▶ Source records:
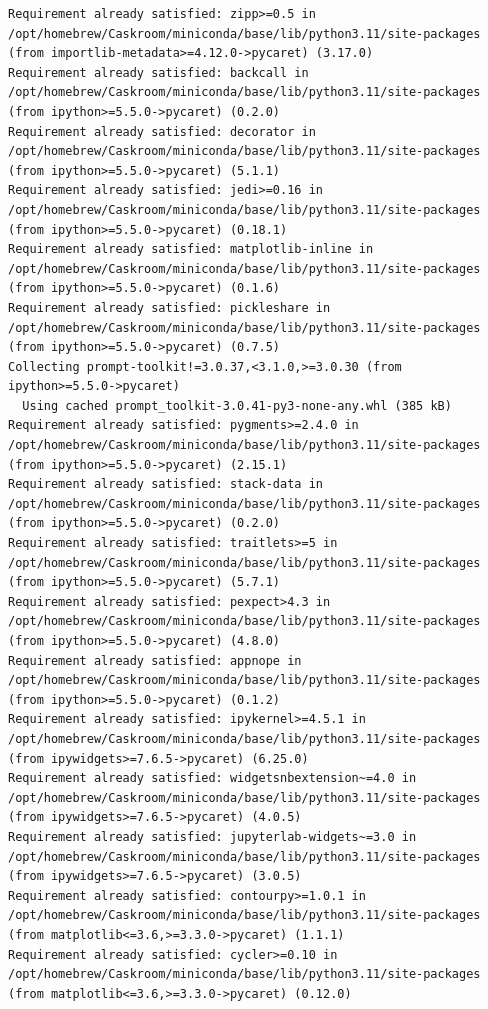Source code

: \documentclass[
  letterpaper,
  DIV=11,
  numbers=noendperiod]{scrartcl}
\begin{document}
\begin{verbatim}
Requirement already satisfied: zipp>=0.5 in /opt/homebrew/Caskroom/miniconda/base/lib/python3.11/site-packages (from importlib-metadata>=4.12.0->pycaret) (3.17.0)
Requirement already satisfied: backcall in /opt/homebrew/Caskroom/miniconda/base/lib/python3.11/site-packages (from ipython>=5.5.0->pycaret) (0.2.0)
Requirement already satisfied: decorator in /opt/homebrew/Caskroom/miniconda/base/lib/python3.11/site-packages (from ipython>=5.5.0->pycaret) (5.1.1)
Requirement already satisfied: jedi>=0.16 in /opt/homebrew/Caskroom/miniconda/base/lib/python3.11/site-packages (from ipython>=5.5.0->pycaret) (0.18.1)
Requirement already satisfied: matplotlib-inline in /opt/homebrew/Caskroom/miniconda/base/lib/python3.11/site-packages (from ipython>=5.5.0->pycaret) (0.1.6)
Requirement already satisfied: pickleshare in /opt/homebrew/Caskroom/miniconda/base/lib/python3.11/site-packages (from ipython>=5.5.0->pycaret) (0.7.5)
Collecting prompt-toolkit!=3.0.37,<3.1.0,>=3.0.30 (from ipython>=5.5.0->pycaret)
  Using cached prompt_toolkit-3.0.41-py3-none-any.whl (385 kB)
Requirement already satisfied: pygments>=2.4.0 in /opt/homebrew/Caskroom/miniconda/base/lib/python3.11/site-packages (from ipython>=5.5.0->pycaret) (2.15.1)
Requirement already satisfied: stack-data in /opt/homebrew/Caskroom/miniconda/base/lib/python3.11/site-packages (from ipython>=5.5.0->pycaret) (0.2.0)
Requirement already satisfied: traitlets>=5 in /opt/homebrew/Caskroom/miniconda/base/lib/python3.11/site-packages (from ipython>=5.5.0->pycaret) (5.7.1)
Requirement already satisfied: pexpect>4.3 in /opt/homebrew/Caskroom/miniconda/base/lib/python3.11/site-packages (from ipython>=5.5.0->pycaret) (4.8.0)
Requirement already satisfied: appnope in /opt/homebrew/Caskroom/miniconda/base/lib/python3.11/site-packages (from ipython>=5.5.0->pycaret) (0.1.2)
Requirement already satisfied: ipykernel>=4.5.1 in /opt/homebrew/Caskroom/miniconda/base/lib/python3.11/site-packages (from ipywidgets>=7.6.5->pycaret) (6.25.0)
Requirement already satisfied: widgetsnbextension~=4.0 in /opt/homebrew/Caskroom/miniconda/base/lib/python3.11/site-packages (from ipywidgets>=7.6.5->pycaret) (4.0.5)
Requirement already satisfied: jupyterlab-widgets~=3.0 in /opt/homebrew/Caskroom/miniconda/base/lib/python3.11/site-packages (from ipywidgets>=7.6.5->pycaret) (3.0.5)
Requirement already satisfied: contourpy>=1.0.1 in /opt/homebrew/Caskroom/miniconda/base/lib/python3.11/site-packages (from matplotlib<=3.6,>=3.3.0->pycaret) (1.1.1)
Requirement already satisfied: cycler>=0.10 in /opt/homebrew/Caskroom/miniconda/base/lib/python3.11/site-packages (from matplotlib<=3.6,>=3.3.0->pycaret) (0.12.0)

\end{verbatim}
\end{document}
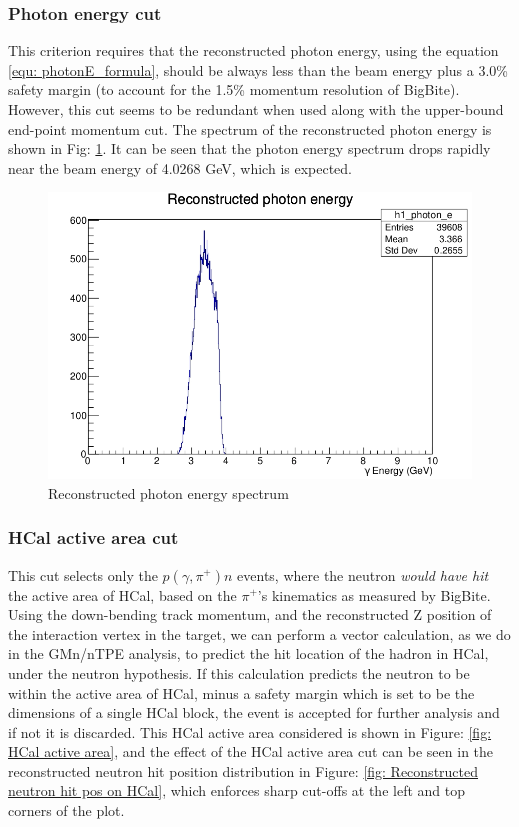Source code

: \subsubsection{Photon energy cut}\label{Photon energy cut}
This criterion requires that the reconstructed photon energy, using the equation \ref{equ: photonE_formula}, should be always less than the beam energy plus a 3.0\% safety margin (to account for the 1.5\% momentum resolution of BigBite). However, this cut seems to be redundant when used along with the upper-bound end-point momentum cut. The spectrum of the reconstructed photon energy is shown in Fig: \ref{fig: Reconstructed photon energy}. It can be seen that the photon energy spectrum drops rapidly near the beam energy of 4.0268 GeV, which is expected.

\begin{figure}[h!]
    \centering
    \includegraphics[scale=0.75]{Images/sbs9_hydrogen_analysis/reconstructed_photonE.png}
    \caption{Reconstructed photon energy spectrum}
    \label{fig: Reconstructed photon energy}
\end{figure}

\subsubsection{HCal active area cut}\label{HCal active area cut}
This cut selects only the $p(\gamma,\pi^+)n$ events, where the neutron \textit{would have hit} the active area of HCal, based on the $\pi^+$'s kinematics as measured by BigBite. Using the down-bending track momentum, and the reconstructed Z position of the interaction vertex in the target, we can perform a vector calculation, as we do in the GMn/nTPE analysis, to predict the hit location of the hadron in HCal, under the neutron hypothesis. If this calculation predicts the neutron to be within the active area of HCal, minus a safety margin which is set to be the dimensions of a single HCal block, the event is accepted for further analysis and if not it is discarded. This HCal active area considered is shown in Figure: \ref{fig: HCal active area}, and the effect of the HCal active area cut can be seen in the reconstructed neutron hit position distribution in Figure: \ref{fig: Reconstructed neutron hit pos on HCal}, which enforces sharp cut-offs at the left and top corners of the plot.

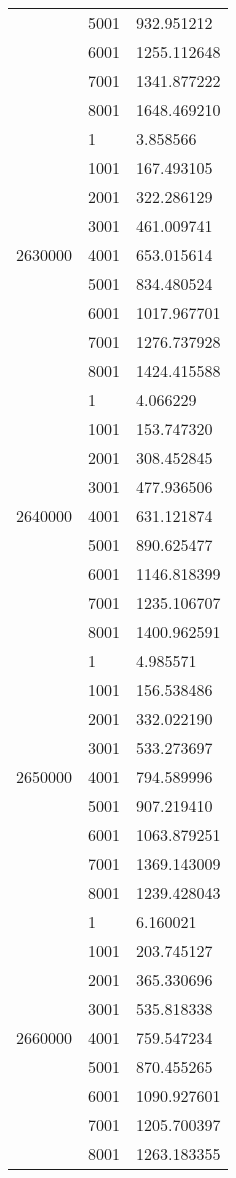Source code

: \begin{table}[htb!]
\begin{tabular}{lll}
 & 5001 & 932.951212 \\
 & 6001 & 1255.112648 \\
 & 7001 & 1341.877222 \\
 & 8001 & 1648.469210 \\
\multirow[c]{9}{*}{2630000} & 1 & 3.858566 \\
 & 1001 & 167.493105 \\
 & 2001 & 322.286129 \\
 & 3001 & 461.009741 \\
 & 4001 & 653.015614 \\
 & 5001 & 834.480524 \\
 & 6001 & 1017.967701 \\
 & 7001 & 1276.737928 \\
 & 8001 & 1424.415588 \\
\multirow[c]{9}{*}{2640000} & 1 & 4.066229 \\
 & 1001 & 153.747320 \\
 & 2001 & 308.452845 \\
 & 3001 & 477.936506 \\
 & 4001 & 631.121874 \\
 & 5001 & 890.625477 \\
 & 6001 & 1146.818399 \\
 & 7001 & 1235.106707 \\
 & 8001 & 1400.962591 \\
\multirow[c]{9}{*}{2650000} & 1 & 4.985571 \\
 & 1001 & 156.538486 \\
 & 2001 & 332.022190 \\
 & 3001 & 533.273697 \\
 & 4001 & 794.589996 \\
 & 5001 & 907.219410 \\
 & 6001 & 1063.879251 \\
 & 7001 & 1369.143009 \\
 & 8001 & 1239.428043 \\
\multirow[c]{9}{*}{2660000} & 1 & 6.160021 \\
 & 1001 & 203.745127 \\
 & 2001 & 365.330696 \\
 & 3001 & 535.818338 \\
 & 4001 & 759.547234 \\
 & 5001 & 870.455265 \\
 & 6001 & 1090.927601 \\
 & 7001 & 1205.700397 \\
 & 8001 & 1263.183355 \\

\end{tabular}
\end{table}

▶ Assigned task: The required output is the exact run of lines from the start of the records through the line containing "Requirement already satisfied: jedi>=0.16", both ends included, with no pictures.

▶ Written reply:
Source code

: \documentclass[
  letterpaper,
  DIV=11,
  numbers=noendperiod]{scrartcl}
\begin{document}
\begin{verbatim}
Requirement already satisfied: zipp>=0.5 in /opt/homebrew/Caskroom/miniconda/base/lib/python3.11/site-packages (from importlib-metadata>=4.12.0->pycaret) (3.17.0)
Requirement already satisfied: backcall in /opt/homebrew/Caskroom/miniconda/base/lib/python3.11/site-packages (from ipython>=5.5.0->pycaret) (0.2.0)
Requirement already satisfied: decorator in /opt/homebrew/Caskroom/miniconda/base/lib/python3.11/site-packages (from ipython>=5.5.0->pycaret) (5.1.1)
Requirement already satisfied: jedi>=0.16 in /opt/homebrew/Caskroom/miniconda/base/lib/python3.11/site-packages (from ipython>=5.5.0->pycaret) (0.18.1)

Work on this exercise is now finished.